(Saved entries)
+ + + + + + +
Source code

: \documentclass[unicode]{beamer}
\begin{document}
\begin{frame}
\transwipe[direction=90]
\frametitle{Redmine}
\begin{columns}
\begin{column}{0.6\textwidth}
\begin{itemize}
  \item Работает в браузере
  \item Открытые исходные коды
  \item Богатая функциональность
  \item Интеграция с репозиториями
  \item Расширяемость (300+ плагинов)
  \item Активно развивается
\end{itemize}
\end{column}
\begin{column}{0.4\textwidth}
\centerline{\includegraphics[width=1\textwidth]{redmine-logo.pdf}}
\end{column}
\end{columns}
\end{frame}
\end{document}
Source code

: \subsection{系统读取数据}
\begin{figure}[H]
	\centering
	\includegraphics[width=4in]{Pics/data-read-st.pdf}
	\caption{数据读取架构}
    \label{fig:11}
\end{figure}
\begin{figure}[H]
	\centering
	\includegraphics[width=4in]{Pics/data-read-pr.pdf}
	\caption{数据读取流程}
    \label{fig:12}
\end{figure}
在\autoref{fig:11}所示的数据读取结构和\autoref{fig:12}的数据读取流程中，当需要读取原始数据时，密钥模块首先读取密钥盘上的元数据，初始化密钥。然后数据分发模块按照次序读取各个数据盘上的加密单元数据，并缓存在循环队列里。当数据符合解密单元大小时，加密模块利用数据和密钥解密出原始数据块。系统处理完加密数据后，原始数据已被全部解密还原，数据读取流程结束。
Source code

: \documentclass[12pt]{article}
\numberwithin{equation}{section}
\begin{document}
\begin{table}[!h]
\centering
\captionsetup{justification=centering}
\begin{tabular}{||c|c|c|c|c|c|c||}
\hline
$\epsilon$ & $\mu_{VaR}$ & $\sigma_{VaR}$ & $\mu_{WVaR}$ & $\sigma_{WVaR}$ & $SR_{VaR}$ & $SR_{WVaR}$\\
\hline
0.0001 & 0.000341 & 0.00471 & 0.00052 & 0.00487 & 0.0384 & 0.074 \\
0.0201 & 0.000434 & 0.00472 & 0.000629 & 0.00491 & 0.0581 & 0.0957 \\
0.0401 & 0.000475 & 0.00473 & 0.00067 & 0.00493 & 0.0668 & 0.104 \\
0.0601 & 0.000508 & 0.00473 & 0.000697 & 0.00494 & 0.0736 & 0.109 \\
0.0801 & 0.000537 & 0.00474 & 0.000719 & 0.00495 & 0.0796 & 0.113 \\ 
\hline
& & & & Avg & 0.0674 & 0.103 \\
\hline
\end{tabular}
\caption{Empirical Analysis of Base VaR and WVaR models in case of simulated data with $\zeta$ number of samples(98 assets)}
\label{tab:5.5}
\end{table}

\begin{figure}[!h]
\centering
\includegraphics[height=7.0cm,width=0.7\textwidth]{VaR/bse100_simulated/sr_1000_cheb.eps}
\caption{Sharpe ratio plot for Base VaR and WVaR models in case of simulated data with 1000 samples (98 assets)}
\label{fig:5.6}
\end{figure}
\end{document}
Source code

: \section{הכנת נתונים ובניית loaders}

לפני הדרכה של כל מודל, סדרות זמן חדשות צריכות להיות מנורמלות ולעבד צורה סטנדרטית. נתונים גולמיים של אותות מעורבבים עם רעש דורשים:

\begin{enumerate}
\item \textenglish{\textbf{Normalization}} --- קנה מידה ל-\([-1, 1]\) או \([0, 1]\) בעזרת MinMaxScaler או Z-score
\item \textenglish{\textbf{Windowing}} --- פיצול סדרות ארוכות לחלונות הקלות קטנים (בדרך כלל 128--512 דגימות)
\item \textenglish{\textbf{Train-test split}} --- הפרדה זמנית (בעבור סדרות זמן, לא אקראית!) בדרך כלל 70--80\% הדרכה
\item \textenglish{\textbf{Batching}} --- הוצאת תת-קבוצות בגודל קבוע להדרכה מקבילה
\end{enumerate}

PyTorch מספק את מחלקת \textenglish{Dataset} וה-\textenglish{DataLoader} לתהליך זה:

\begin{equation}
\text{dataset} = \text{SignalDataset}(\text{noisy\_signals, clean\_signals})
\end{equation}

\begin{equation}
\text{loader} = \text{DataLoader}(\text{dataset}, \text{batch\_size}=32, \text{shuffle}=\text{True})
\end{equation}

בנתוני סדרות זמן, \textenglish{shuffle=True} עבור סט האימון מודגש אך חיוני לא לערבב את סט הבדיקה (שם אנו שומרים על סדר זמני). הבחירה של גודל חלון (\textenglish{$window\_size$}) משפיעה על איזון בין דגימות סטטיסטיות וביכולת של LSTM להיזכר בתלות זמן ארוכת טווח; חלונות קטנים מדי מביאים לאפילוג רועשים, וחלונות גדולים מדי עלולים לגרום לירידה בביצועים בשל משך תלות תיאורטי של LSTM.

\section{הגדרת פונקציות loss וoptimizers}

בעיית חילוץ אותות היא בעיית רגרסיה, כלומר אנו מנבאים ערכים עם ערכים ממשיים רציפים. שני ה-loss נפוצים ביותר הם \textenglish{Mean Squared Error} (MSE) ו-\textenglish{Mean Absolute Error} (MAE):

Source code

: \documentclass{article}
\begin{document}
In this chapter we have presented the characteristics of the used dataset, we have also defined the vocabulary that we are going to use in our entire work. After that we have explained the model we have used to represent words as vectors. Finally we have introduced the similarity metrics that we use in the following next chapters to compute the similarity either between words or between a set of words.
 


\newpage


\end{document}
+ + + + + + +
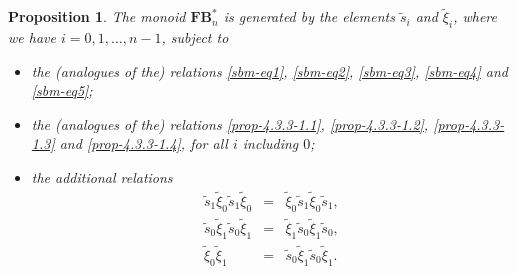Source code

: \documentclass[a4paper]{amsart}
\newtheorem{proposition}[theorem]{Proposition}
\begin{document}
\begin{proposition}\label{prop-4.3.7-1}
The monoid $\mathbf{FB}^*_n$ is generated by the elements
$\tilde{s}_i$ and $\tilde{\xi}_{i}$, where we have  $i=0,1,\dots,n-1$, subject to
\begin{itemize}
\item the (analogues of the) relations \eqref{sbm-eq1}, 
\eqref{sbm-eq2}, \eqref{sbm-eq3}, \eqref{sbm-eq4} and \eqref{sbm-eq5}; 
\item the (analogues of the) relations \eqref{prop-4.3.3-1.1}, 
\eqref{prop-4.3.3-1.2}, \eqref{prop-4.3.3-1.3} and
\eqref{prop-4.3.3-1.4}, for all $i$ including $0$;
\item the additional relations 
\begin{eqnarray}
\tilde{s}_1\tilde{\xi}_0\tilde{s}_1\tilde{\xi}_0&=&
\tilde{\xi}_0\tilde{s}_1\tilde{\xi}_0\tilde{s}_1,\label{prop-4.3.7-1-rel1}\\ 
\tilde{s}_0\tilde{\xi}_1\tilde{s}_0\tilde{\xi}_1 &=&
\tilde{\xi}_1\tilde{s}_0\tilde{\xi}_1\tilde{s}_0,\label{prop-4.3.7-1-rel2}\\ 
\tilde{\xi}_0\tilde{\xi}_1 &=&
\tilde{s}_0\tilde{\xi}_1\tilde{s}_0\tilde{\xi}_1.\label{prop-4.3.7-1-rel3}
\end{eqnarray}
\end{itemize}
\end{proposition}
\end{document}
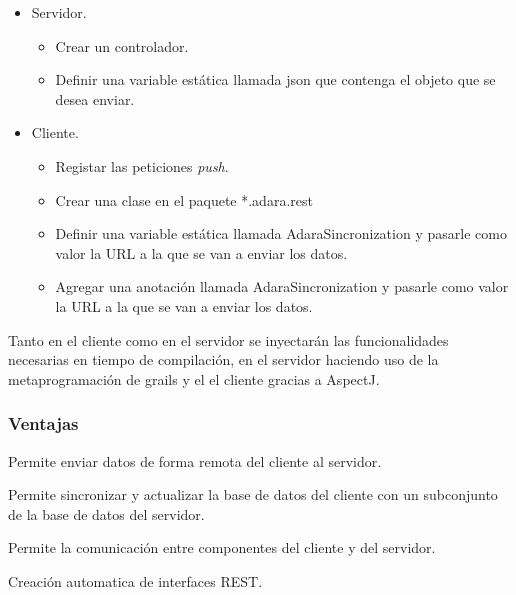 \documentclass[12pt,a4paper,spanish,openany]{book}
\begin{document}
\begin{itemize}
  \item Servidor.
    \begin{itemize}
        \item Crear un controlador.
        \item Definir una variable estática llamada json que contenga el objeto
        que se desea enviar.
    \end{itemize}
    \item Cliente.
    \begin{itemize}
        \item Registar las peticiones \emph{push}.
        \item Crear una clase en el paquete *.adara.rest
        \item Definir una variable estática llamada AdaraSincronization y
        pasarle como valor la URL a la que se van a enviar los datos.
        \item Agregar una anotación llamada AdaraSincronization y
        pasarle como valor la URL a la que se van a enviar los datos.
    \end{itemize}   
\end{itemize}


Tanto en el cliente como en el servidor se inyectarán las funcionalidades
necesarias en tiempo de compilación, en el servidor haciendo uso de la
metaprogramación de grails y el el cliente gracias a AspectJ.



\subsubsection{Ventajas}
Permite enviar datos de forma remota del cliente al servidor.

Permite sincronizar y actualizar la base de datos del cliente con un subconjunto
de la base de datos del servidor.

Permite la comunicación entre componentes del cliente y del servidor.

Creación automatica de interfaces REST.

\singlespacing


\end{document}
+ + + + + + +
Assignment - The expected result is a copy of each line in the records where "shuffle" appears.

Task solution -
\text{loader} = \text{DataLoader}(\text{dataset}, \text{batch\_size}=32, \text{shuffle}=\text{True})
בנתוני סדרות זמן, \textenglish{shuffle=True} עבור סט האימון מודגש אך חיוני לא לערבב את סט הבדיקה (שם אנו שומרים על סדר זמני). הבחירה של גודל חלון (\textenglish{$window\_size$}) משפיעה על איזון בין דגימות סטטיסטיות וביכולת של LSTM להיזכר בתלות זמן ארוכת טווח; חלונות קטנים מדי מביאים לאפילוג רועשים, וחלונות גדולים מדי עלולים לגרום לירידה בביצועים בשל משך תלות תיאורטי של LSTM.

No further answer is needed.